AIM OF THE TASK | When the word "mbox" appears in a line of the data below, list that line.

INFORMATION |
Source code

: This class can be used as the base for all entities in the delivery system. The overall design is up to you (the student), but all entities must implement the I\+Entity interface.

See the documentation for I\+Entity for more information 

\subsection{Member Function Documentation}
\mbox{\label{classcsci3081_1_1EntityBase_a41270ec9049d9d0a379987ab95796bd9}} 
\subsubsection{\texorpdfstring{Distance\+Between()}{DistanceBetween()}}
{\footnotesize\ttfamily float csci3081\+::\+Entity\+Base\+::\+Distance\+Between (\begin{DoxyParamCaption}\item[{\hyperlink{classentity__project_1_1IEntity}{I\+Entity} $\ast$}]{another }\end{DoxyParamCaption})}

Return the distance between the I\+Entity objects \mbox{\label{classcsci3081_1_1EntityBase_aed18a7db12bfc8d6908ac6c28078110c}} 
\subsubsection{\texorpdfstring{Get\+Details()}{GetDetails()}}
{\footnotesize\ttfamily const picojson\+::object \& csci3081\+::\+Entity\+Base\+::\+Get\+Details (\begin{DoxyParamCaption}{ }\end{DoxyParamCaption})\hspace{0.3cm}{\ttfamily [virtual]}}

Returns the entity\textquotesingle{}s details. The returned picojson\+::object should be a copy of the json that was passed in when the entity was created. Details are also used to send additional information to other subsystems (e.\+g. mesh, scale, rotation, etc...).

...

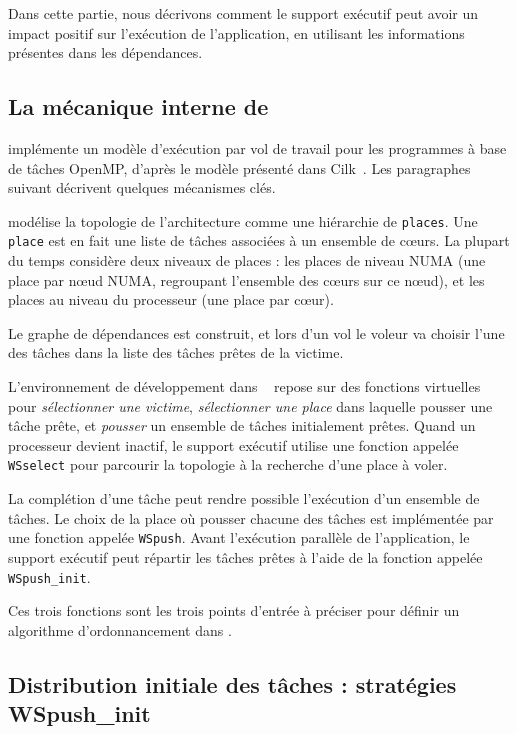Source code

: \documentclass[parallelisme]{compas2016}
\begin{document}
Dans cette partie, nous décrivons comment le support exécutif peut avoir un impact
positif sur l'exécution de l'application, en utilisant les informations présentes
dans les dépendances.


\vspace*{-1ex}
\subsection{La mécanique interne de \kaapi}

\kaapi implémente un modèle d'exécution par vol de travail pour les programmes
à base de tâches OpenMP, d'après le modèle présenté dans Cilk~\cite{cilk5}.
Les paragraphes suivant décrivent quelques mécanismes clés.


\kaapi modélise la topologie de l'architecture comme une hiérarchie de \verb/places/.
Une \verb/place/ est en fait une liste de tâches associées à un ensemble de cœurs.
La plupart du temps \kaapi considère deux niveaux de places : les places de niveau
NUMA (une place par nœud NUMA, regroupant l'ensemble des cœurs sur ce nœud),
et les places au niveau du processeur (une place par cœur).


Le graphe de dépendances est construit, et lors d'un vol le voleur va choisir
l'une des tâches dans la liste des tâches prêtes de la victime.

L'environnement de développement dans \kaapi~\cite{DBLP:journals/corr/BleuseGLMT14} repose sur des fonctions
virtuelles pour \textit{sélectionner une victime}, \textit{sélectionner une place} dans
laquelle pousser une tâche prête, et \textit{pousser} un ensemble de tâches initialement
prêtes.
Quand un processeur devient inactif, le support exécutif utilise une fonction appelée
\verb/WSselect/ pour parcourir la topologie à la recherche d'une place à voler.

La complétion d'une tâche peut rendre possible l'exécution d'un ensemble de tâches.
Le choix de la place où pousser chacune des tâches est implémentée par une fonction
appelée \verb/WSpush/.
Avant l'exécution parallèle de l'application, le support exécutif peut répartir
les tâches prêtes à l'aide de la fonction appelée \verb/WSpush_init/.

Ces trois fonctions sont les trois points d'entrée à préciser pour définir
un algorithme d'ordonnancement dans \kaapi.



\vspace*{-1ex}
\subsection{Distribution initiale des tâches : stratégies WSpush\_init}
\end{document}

==

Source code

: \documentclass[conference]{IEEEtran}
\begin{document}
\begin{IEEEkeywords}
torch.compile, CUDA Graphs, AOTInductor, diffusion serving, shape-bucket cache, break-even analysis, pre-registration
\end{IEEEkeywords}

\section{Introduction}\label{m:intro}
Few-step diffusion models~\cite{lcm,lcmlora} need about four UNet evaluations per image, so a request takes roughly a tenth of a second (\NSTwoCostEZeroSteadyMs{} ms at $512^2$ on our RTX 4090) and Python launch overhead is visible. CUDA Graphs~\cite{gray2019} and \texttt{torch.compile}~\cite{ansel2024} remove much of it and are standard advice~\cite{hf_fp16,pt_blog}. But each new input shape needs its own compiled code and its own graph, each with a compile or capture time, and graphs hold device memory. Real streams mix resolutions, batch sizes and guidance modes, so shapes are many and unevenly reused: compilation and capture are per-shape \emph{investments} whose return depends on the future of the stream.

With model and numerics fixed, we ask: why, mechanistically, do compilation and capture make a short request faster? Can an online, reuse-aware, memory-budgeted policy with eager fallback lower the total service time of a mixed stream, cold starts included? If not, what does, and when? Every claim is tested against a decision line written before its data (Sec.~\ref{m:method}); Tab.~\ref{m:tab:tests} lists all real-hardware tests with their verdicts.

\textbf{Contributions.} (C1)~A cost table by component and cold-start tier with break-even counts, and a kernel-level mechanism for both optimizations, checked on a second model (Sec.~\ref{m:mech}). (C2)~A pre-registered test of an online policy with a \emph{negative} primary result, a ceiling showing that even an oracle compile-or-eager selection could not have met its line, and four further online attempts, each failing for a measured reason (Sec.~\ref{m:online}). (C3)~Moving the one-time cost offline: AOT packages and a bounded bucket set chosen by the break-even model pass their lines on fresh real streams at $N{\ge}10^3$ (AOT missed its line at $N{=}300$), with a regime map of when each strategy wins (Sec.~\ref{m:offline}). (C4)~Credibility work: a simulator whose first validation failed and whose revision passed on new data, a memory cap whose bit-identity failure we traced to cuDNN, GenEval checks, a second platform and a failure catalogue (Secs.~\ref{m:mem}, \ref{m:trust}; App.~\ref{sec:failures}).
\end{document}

OUTPUT OF THE TASK |
\mbox{\label{classcsci3081_1_1EntityBase_a41270ec9049d9d0a379987ab95796bd9}} 
Return the distance between the I\+Entity objects \mbox{\label{classcsci3081_1_1EntityBase_aed18a7db12bfc8d6908ac6c28078110c}} 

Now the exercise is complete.